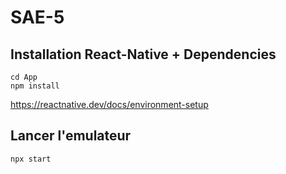# SAE-5

## Installation React-Native + Dependencies
```
cd App
npm install
```

https://reactnative.dev/docs/environment-setup


## Lancer l'emulateur
```
npx start
```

--------------------

What to work on →
Since the pictures are not wanted, give the material again exactly without them.

Problem solution →
# SAE-5

## Installation React-Native + Dependencies
```
cd App
npm install
```

https://reactnative.dev/docs/environment-setup


## Lancer l'emulateur
```
npx start
```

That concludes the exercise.